After a magnificent trading session yesterday, equity markets are giving up some of the gains as investors take some of the table.

While last Friday's employment data was rather discouraging, particularly as nonfarm employment actually only increased by 18,000 during June, which was much lower than the Street's estimate of 80,000, today the Labor Department brought us a bit of encouraging news that showed the number of people filing for unemployment benefits decreased, reviving some credence to the perception that the overall employment backdrop is making small but consistent improvements. According to the Department of Labor, initial claims during the week ended January 11 totaled 326,000, decreasing from the 328,000 revised figure reported for the prior week and landing below the Street's estimate of 333,000. Moreover, the initial claims' four-week moving average was 335,000, decreasing from the prior week's average of 348,500 further below the 350,000 level that economists say is consistent with moderate labor market growth of about 150,000 net new jobs a month.

Perhaps a bit encouraging today was that increases in the cost of living are not supporting the rumors of economic deflation. According to the Department of Labor, the Consumer Price Index (CPI-U) in December increased month-over-month by 0.3 percent, in line with the Street's consensus estimate. Excluding food and energy contributions to the price index, core CPI increased month-over-month by 0.1 percent, while economists' average forecast called for a 0.2 percent rise. Overall inflation still remains rather low, and while we do not believe there is deflation taking place, there is a case for disinflation. Fed officials are carefully monitoring inflation as they wind down their bond-buying program. As it stands, with full year inflation of 1.71 percent, the Fed is not quite meeting its inflation target of 2 percent. This may reduce the likelihood of tapering in the Fed's next meeting.

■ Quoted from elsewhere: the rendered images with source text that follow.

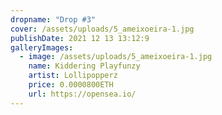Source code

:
 ```yaml
---
dropname: "Drop #3"
cover: /assets/uploads/5_ameixoeira-1.jpg
publishDate: 2021 12 13 13:12:9
galleryImages:
  - image: /assets/uploads/5_ameixoeira-1.jpg
    name: Kiddering Playfunzy
    artist: Lollipopperz
    price: 0.0000800ETH
    url: https://opensea.io/
---
```

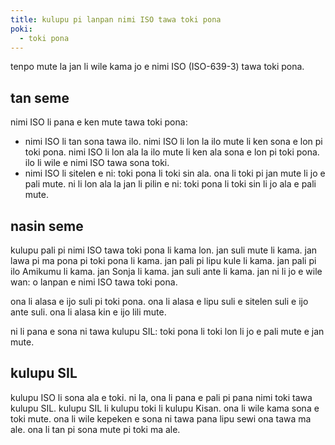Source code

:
```yaml
---
title: kulupu pi lanpan nimi ISO tawa toki pona
poki:
  - toki pona
---
```


tenpo mute la jan li wile kama jo e nimi ISO (ISO-639-3) tawa toki pona.

## tan seme

nimi ISO li pana e ken mute tawa toki pona:

- nimi ISO li tan sona tawa ilo. nimi ISO li lon la ilo mute li ken sona e lon pi toki pona. nimi ISO li lon ala la ilo mute li ken ala sona e lon pi toki pona. ilo li wile e nimi ISO tawa sona toki.
- nimi ISO li sitelen e ni: toki pona li toki sin ala. ona li toki pi jan mute li jo e pali mute. ni li lon ala la jan li pilin e ni: toki pona li toki sin li jo ala e pali mute. 

## nasin seme

kulupu pali pi nimi ISO tawa toki pona li kama lon. jan suli mute li kama. jan lawa pi ma pona pi toki pona li kama. jan pali pi lipu kule li kama. jan pali pi ilo Amikumu li kama. jan Sonja li kama. jan suli ante li kama. jan ni li jo e wile wan: o lanpan e nimi ISO tawa toki pona.

ona li alasa e ijo suli pi toki pona. ona li alasa e lipu suli e sitelen suli e ijo ante suli. ona li alasa kin e ijo lili mute.

ni li pana e sona ni tawa kulupu SIL: toki pona li toki lon li jo e pali mute e jan mute.

## kulupu SIL

kulupu ISO li sona ala e toki. ni la, ona li pana e pali pi pana nimi toki tawa kulupu SIL. kulupu SIL li kulupu toki li kulupu Kisan. ona li wile kama sona e toki mute. ona li wile kepeken e sona ni tawa pana lipu sewi ona tawa ma ale. ona li tan pi sona mute pi toki ma ale.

Perhaps encouraging but certainly not enough to mitigate stocks' downfall today was that manufacturing in the Philadelphia region expanded this month. According to the Federal Reserve Bank of Philadelphia, its diffusion index of current activity January result landed at 9.4, higher than the Street's consensus estimate of 8.0, increasing from the 6.4 reached in December. Given that a level above zero indicates an economic expansion, this represents the eight consecutive month of growth in the region covering eastern Pennsylvania, southern New Jersey, and Delaware. Yesterday, manufacturing data from the New York region also showed expansion as the general business conditions index January result landed at 12.5, higher than the Street's consensus estimate of 3.5.

Homebuilder Confidence
By David Urani

The NAHB housing market index for January, a measure of home builder confidence, is out showing a one-point decline to 56 versus consensus estimates for it to stay at 57. That said, it's a modest move down and remains just below the 58 high from August. All three of the major components were down, with perceptions of present conditions down from 63 to 62, expectations for the next six months down from 62 to 60, and traffic down from 43 to 40. For traffic in particular, that's the lowest reading since July. That being said, as we all know there was a sweeping cold front across the nation during the month, which could well have deterred home shoppers. Overall, builders continue to remain quite optimistic, as the index is still holding around levels last seen in 2006.